The task → What follows is a set of records. Repeat them word for word.

Source material →
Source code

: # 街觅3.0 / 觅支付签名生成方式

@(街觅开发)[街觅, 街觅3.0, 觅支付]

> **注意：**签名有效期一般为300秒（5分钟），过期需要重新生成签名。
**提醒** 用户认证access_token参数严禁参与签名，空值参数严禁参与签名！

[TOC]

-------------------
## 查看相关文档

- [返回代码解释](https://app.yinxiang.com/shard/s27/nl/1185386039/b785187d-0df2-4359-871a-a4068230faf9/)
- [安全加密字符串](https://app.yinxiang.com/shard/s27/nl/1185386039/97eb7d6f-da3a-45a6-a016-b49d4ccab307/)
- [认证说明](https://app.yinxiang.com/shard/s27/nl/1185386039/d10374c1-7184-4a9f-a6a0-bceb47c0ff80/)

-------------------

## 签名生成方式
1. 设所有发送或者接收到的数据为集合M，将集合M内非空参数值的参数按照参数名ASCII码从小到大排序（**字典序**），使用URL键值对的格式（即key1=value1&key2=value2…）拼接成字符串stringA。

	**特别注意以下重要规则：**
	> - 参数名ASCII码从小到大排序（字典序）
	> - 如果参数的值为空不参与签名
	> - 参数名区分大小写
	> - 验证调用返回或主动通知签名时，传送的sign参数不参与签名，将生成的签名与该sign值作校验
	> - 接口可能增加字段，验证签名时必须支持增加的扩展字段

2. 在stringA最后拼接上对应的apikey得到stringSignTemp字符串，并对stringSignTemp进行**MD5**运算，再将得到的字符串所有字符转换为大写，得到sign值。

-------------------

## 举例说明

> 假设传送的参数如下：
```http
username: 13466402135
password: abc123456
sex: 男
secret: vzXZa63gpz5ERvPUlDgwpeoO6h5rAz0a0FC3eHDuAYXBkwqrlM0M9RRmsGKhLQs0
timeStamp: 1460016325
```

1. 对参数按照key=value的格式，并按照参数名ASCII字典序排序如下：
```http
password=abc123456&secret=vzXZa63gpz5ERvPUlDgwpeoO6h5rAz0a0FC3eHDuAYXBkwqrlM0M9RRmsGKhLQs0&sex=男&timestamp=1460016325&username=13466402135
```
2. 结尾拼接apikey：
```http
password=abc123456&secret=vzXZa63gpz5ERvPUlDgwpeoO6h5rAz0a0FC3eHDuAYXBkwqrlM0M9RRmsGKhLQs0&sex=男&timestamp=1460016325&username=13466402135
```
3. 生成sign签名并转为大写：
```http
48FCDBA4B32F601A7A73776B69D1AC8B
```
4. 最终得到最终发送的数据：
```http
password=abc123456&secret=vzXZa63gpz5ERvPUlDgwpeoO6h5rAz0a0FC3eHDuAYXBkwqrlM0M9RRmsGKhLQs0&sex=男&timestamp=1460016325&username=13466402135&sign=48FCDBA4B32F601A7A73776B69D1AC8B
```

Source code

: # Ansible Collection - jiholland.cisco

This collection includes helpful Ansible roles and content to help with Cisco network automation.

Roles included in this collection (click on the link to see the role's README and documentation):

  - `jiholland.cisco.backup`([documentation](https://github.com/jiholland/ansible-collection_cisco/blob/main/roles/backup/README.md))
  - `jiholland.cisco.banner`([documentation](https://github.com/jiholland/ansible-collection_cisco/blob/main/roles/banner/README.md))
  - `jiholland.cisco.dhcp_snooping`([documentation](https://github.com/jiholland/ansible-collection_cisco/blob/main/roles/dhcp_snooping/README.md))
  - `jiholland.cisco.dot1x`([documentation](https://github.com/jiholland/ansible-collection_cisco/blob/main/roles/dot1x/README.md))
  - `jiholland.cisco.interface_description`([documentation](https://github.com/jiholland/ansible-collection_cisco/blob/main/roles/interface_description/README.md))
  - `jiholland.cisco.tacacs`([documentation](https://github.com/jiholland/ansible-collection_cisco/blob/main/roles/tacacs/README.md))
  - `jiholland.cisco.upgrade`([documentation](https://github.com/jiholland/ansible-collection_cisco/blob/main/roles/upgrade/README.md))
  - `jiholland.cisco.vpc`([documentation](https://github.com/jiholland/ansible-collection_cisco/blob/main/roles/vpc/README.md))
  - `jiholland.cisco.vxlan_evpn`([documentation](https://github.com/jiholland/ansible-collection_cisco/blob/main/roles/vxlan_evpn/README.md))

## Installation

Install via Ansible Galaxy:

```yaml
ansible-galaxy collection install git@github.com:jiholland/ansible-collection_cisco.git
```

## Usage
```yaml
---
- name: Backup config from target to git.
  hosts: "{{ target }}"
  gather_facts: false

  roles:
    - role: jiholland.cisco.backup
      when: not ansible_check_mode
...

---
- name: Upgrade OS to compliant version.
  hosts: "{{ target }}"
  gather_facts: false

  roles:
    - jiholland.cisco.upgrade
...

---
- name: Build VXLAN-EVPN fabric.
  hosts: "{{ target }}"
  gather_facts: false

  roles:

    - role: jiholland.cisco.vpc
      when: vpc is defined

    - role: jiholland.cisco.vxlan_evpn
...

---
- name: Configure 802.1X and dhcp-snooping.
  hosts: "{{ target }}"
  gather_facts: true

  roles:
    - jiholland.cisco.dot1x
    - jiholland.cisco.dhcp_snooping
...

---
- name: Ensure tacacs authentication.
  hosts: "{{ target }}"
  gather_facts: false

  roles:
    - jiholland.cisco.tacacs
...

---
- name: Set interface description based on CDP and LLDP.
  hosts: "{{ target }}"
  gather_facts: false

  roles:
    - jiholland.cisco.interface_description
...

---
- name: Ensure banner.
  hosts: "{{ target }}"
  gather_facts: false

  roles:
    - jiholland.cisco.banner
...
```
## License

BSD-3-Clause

Exercise result →
Source code

: # 街觅3.0 / 觅支付签名生成方式

@(街觅开发)[街觅, 街觅3.0, 觅支付]

> **注意：**签名有效期一般为300秒（5分钟），过期需要重新生成签名。
**提醒** 用户认证access_token参数严禁参与签名，空值参数严禁参与签名！

[TOC]

-------------------
## 查看相关文档

- [返回代码解释](https://app.yinxiang.com/shard/s27/nl/1185386039/b785187d-0df2-4359-871a-a4068230faf9/)
- [安全加密字符串](https://app.yinxiang.com/shard/s27/nl/1185386039/97eb7d6f-da3a-45a6-a016-b49d4ccab307/)
- [认证说明](https://app.yinxiang.com/shard/s27/nl/1185386039/d10374c1-7184-4a9f-a6a0-bceb47c0ff80/)

-------------------

## 签名生成方式
1. 设所有发送或者接收到的数据为集合M，将集合M内非空参数值的参数按照参数名ASCII码从小到大排序（**字典序**），使用URL键值对的格式（即key1=value1&key2=value2…）拼接成字符串stringA。

	**特别注意以下重要规则：**
	> - 参数名ASCII码从小到大排序（字典序）
	> - 如果参数的值为空不参与签名
	> - 参数名区分大小写
	> - 验证调用返回或主动通知签名时，传送的sign参数不参与签名，将生成的签名与该sign值作校验
	> - 接口可能增加字段，验证签名时必须支持增加的扩展字段

2. 在stringA最后拼接上对应的apikey得到stringSignTemp字符串，并对stringSignTemp进行**MD5**运算，再将得到的字符串所有字符转换为大写，得到sign值。

-------------------

## 举例说明

> 假设传送的参数如下：
```http
username: 13466402135
password: abc123456
sex: 男
secret: vzXZa63gpz5ERvPUlDgwpeoO6h5rAz0a0FC3eHDuAYXBkwqrlM0M9RRmsGKhLQs0
timeStamp: 1460016325
```

1. 对参数按照key=value的格式，并按照参数名ASCII字典序排序如下：
```http
password=abc123456&secret=vzXZa63gpz5ERvPUlDgwpeoO6h5rAz0a0FC3eHDuAYXBkwqrlM0M9RRmsGKhLQs0&sex=男&timestamp=1460016325&username=13466402135
```
2. 结尾拼接apikey：
```http
password=abc123456&secret=vzXZa63gpz5ERvPUlDgwpeoO6h5rAz0a0FC3eHDuAYXBkwqrlM0M9RRmsGKhLQs0&sex=男&timestamp=1460016325&username=13466402135
```
3. 生成sign签名并转为大写：
```http
48FCDBA4B32F601A7A73776B69D1AC8B
```
4. 最终得到最终发送的数据：
```http
password=abc123456&secret=vzXZa63gpz5ERvPUlDgwpeoO6h5rAz0a0FC3eHDuAYXBkwqrlM0M9RRmsGKhLQs0&sex=男&timestamp=1460016325&username=13466402135&sign=48FCDBA4B32F601A7A73776B69D1AC8B
```

Source code

: # Ansible Collection - jiholland.cisco

This collection includes helpful Ansible roles and content to help with Cisco network automation.

Roles included in this collection (click on the link to see the role's README and documentation):

  - `jiholland.cisco.backup`([documentation](https://github.com/jiholland/ansible-collection_cisco/blob/main/roles/backup/README.md))
  - `jiholland.cisco.banner`([documentation](https://github.com/jiholland/ansible-collection_cisco/blob/main/roles/banner/README.md))
  - `jiholland.cisco.dhcp_snooping`([documentation](https://github.com/jiholland/ansible-collection_cisco/blob/main/roles/dhcp_snooping/README.md))
  - `jiholland.cisco.dot1x`([documentation](https://github.com/jiholland/ansible-collection_cisco/blob/main/roles/dot1x/README.md))
  - `jiholland.cisco.interface_description`([documentation](https://github.com/jiholland/ansible-collection_cisco/blob/main/roles/interface_description/README.md))
  - `jiholland.cisco.tacacs`([documentation](https://github.com/jiholland/ansible-collection_cisco/blob/main/roles/tacacs/README.md))
  - `jiholland.cisco.upgrade`([documentation](https://github.com/jiholland/ansible-collection_cisco/blob/main/roles/upgrade/README.md))
  - `jiholland.cisco.vpc`([documentation](https://github.com/jiholland/ansible-collection_cisco/blob/main/roles/vpc/README.md))
  - `jiholland.cisco.vxlan_evpn`([documentation](https://github.com/jiholland/ansible-collection_cisco/blob/main/roles/vxlan_evpn/README.md))

## Installation

Install via Ansible Galaxy:

```yaml
ansible-galaxy collection install git@github.com:jiholland/ansible-collection_cisco.git
```

## Usage
```yaml
---
- name: Backup config from target to git.
  hosts: "{{ target }}"
  gather_facts: false

  roles:
    - role: jiholland.cisco.backup
      when: not ansible_check_mode
...

---
- name: Upgrade OS to compliant version.
  hosts: "{{ target }}"
  gather_facts: false

  roles:
    - jiholland.cisco.upgrade
...

---
- name: Build VXLAN-EVPN fabric.
  hosts: "{{ target }}"
  gather_facts: false

  roles:

    - role: jiholland.cisco.vpc
      when: vpc is defined

    - role: jiholland.cisco.vxlan_evpn
...

---
- name: Configure 802.1X and dhcp-snooping.
  hosts: "{{ target }}"
  gather_facts: true

  roles:
    - jiholland.cisco.dot1x
    - jiholland.cisco.dhcp_snooping
...

---
- name: Ensure tacacs authentication.
  hosts: "{{ target }}"
  gather_facts: false

  roles:
    - jiholland.cisco.tacacs
...

---
- name: Set interface description based on CDP and LLDP.
  hosts: "{{ target }}"
  gather_facts: false

  roles:
    - jiholland.cisco.interface_description
...

---
- name: Ensure banner.
  hosts: "{{ target }}"
  gather_facts: false

  roles:
    - jiholland.cisco.banner
...
```
## License

BSD-3-Clause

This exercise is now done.